Scan the material for the word "fileID" and copy each line where it occurs.
══ Records supplied ══
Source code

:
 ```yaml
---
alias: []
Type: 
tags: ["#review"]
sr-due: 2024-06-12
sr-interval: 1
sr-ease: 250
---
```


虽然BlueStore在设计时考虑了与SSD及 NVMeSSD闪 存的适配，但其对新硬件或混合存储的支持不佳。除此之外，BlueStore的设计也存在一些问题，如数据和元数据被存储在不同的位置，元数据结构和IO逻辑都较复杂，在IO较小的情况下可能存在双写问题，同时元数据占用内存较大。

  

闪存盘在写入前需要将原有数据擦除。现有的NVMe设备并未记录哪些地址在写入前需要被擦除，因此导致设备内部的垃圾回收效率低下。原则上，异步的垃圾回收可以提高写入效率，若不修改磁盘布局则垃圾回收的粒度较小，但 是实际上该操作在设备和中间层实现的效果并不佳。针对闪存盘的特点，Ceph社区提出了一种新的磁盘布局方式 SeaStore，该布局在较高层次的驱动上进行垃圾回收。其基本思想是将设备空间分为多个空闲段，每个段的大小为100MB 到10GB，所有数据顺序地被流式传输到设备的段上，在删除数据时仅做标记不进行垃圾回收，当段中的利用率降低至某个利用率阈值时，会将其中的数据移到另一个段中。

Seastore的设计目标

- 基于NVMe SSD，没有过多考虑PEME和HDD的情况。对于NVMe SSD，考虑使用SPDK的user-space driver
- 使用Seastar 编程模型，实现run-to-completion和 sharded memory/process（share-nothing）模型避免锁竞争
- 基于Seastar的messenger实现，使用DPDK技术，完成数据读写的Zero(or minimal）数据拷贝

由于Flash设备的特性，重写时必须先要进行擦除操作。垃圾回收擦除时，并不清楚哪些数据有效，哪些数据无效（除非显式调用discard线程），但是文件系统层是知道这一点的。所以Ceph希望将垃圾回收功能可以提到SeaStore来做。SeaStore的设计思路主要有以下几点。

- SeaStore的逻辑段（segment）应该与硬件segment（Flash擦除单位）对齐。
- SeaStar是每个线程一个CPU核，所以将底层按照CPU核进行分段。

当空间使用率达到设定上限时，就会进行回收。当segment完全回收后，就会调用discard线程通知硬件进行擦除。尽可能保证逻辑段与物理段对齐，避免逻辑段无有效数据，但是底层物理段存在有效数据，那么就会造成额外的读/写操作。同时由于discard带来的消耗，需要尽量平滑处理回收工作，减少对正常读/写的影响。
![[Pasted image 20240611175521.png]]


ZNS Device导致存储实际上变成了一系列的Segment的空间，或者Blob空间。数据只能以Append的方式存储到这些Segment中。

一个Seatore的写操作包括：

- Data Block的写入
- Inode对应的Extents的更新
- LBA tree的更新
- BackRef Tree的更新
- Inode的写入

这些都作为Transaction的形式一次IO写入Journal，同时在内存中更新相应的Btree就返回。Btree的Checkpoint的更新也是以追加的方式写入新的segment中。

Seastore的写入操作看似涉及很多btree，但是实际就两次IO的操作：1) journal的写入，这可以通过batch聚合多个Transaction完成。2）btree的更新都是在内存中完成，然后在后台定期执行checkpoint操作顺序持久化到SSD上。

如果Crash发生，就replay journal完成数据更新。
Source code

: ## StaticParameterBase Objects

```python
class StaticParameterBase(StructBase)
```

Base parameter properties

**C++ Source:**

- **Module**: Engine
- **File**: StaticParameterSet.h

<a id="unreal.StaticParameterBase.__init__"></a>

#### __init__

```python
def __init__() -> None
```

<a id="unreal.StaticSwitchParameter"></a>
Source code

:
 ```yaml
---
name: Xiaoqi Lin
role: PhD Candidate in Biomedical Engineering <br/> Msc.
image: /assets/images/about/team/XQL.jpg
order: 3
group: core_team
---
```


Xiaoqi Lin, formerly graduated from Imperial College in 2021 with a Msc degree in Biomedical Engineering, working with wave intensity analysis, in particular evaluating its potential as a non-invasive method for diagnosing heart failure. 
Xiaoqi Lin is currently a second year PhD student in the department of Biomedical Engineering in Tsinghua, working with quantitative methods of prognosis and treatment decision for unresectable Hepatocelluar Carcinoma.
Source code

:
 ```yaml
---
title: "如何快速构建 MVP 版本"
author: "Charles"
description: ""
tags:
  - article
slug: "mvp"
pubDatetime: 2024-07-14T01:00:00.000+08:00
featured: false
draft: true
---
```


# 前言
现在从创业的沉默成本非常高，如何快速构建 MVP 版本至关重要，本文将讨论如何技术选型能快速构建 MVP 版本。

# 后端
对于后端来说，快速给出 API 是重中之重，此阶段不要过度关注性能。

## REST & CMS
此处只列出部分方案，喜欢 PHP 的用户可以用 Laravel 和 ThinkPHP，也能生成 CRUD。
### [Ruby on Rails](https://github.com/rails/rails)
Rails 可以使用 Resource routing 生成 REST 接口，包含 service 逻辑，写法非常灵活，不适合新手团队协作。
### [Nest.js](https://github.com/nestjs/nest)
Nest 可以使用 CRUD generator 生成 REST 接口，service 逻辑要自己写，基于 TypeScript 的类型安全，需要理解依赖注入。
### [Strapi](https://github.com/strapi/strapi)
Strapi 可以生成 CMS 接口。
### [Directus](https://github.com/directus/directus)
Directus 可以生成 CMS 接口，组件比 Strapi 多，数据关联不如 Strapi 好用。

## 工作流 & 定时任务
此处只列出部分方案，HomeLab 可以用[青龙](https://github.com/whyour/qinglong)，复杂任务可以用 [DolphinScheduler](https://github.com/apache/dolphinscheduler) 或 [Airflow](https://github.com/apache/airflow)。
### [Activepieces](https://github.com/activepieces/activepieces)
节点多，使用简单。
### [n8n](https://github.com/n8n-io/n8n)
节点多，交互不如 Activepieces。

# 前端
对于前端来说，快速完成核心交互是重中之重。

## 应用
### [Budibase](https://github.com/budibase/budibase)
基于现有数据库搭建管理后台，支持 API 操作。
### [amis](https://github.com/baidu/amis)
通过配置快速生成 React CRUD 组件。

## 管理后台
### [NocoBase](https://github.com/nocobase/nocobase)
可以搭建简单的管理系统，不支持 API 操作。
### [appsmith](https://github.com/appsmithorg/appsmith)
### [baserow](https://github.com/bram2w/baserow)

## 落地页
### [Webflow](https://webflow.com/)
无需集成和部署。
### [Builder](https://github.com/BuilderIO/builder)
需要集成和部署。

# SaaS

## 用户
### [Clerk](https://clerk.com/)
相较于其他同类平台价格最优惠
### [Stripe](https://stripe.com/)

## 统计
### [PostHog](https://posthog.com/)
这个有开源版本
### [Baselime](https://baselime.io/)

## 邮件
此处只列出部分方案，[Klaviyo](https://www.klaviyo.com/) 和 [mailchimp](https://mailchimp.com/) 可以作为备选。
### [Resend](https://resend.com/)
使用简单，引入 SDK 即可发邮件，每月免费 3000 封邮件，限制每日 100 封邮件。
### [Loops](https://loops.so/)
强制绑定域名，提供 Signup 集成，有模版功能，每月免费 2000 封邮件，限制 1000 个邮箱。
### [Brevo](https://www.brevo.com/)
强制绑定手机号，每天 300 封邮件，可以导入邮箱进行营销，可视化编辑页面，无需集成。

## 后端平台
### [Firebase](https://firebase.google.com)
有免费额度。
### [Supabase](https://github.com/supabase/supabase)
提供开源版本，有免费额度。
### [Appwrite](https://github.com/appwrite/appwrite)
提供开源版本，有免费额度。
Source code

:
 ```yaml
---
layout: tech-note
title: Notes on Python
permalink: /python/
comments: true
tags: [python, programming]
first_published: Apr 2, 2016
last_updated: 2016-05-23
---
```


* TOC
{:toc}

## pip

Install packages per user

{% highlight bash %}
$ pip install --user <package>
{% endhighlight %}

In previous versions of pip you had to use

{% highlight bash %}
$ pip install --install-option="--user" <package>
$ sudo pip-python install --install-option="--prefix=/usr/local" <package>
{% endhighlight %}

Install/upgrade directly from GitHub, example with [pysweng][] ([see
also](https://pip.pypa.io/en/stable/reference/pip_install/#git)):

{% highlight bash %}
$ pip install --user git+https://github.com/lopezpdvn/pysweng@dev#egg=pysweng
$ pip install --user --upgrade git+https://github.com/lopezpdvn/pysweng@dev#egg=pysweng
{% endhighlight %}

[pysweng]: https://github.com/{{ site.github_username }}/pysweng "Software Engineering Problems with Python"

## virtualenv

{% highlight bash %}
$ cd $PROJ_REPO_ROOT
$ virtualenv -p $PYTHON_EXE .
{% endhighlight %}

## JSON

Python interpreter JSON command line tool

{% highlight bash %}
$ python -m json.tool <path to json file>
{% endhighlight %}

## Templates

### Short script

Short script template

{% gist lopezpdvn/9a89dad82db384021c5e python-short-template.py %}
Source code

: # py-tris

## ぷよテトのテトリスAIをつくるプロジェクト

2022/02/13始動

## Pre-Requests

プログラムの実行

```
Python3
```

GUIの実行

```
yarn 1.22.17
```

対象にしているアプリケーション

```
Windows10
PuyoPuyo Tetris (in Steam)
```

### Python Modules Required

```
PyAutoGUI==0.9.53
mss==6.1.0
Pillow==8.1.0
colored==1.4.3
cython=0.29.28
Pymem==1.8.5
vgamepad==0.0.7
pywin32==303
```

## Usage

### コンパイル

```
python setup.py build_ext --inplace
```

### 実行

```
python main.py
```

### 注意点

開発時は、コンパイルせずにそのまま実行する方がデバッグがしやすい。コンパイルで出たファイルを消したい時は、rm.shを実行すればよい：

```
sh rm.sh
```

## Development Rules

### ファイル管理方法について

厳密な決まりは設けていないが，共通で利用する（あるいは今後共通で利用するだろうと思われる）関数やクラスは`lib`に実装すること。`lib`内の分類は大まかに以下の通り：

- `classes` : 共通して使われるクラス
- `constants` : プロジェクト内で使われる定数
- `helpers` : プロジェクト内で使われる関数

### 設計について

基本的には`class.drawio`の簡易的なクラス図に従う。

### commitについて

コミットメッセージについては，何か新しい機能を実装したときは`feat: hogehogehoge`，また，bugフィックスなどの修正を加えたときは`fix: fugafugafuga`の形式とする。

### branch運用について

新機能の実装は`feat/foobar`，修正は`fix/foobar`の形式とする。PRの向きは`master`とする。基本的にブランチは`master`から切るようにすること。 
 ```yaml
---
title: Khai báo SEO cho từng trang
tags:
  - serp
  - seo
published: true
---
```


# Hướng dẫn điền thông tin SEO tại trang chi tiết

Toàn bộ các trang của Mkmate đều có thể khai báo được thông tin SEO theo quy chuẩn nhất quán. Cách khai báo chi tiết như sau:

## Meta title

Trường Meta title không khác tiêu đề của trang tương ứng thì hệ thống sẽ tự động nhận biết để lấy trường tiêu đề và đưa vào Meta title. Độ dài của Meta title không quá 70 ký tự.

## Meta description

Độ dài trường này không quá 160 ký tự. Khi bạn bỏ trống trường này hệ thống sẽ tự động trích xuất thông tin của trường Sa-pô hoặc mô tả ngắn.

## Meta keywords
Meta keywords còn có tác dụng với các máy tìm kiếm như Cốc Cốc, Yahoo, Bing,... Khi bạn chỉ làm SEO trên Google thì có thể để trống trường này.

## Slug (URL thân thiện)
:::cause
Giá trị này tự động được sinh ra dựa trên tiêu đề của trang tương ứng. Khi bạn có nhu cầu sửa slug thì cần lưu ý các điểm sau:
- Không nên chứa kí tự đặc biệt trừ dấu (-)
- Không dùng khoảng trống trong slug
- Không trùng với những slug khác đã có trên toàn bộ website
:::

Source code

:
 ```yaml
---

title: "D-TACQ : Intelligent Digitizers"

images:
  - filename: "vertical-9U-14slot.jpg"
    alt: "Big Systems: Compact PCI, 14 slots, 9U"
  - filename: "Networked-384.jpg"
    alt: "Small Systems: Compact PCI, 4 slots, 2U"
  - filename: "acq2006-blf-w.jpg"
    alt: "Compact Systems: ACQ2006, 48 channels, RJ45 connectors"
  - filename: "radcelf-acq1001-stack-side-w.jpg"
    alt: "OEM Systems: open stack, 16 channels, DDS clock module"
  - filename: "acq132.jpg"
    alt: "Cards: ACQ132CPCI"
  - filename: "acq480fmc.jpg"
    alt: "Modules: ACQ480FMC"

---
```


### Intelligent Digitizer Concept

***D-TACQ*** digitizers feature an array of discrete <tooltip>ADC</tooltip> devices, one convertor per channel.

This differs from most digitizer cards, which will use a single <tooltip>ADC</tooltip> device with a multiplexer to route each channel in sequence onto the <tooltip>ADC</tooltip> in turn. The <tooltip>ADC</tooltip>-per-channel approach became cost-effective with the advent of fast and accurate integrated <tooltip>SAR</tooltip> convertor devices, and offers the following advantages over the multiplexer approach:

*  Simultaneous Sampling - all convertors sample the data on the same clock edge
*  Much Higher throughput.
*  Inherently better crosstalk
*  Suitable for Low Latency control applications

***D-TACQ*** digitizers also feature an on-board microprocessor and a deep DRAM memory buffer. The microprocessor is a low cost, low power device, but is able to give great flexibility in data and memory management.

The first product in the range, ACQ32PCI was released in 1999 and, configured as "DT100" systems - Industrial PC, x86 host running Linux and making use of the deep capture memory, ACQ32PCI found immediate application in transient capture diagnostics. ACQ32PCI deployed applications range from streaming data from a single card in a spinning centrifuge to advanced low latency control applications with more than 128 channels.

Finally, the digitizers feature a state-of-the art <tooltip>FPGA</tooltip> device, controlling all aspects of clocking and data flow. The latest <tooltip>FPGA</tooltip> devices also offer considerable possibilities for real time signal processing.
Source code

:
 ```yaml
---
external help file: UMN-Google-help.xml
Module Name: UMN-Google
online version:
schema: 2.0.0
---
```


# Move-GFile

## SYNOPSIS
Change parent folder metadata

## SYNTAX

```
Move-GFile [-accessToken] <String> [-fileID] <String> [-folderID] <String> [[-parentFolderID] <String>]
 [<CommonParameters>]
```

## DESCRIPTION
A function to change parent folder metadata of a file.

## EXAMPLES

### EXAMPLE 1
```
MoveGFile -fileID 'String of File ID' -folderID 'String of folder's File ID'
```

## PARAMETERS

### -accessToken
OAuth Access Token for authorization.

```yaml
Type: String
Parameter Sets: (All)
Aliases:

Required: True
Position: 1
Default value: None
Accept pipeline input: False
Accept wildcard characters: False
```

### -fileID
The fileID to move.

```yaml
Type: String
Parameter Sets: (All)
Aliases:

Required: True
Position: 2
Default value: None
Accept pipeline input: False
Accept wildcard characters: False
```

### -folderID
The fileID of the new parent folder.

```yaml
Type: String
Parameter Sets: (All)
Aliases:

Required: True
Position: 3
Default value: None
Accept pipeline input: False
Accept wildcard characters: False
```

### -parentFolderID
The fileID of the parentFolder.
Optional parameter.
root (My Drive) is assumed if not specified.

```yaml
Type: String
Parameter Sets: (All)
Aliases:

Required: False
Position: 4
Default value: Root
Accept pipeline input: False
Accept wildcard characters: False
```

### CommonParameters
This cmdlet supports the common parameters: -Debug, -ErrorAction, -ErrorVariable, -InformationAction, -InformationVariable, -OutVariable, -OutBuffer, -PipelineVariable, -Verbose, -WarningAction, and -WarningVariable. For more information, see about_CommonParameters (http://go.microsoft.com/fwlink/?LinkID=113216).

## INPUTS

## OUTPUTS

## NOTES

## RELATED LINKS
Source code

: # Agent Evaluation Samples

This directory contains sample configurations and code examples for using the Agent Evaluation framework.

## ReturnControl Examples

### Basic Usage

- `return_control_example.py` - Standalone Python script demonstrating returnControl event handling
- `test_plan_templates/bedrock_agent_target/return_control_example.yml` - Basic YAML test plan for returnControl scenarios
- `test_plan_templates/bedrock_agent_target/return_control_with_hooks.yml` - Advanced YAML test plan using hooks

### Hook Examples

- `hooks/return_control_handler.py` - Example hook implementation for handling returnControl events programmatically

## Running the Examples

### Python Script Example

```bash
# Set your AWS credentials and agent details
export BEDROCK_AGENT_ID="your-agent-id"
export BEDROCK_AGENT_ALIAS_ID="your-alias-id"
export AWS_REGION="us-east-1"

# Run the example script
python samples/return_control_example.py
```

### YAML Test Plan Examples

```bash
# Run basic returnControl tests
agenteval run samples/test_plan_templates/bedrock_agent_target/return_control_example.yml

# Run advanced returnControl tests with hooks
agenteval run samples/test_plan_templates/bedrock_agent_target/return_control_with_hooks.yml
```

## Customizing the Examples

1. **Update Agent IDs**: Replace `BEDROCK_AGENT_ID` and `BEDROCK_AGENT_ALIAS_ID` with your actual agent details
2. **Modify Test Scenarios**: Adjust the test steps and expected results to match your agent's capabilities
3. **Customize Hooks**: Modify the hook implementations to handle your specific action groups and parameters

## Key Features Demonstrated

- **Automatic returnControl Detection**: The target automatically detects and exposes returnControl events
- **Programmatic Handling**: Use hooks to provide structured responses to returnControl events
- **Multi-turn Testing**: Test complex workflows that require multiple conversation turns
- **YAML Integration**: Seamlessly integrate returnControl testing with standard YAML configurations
═══
### Exercise output:
Move-GFile [-accessToken] <String> [-fileID] <String> [-folderID] <String> [[-parentFolderID] <String>]
MoveGFile -fileID 'String of File ID' -folderID 'String of folder's File ID'
### -fileID
The fileID to move.
The fileID of the new parent folder.
The fileID of the parentFolder.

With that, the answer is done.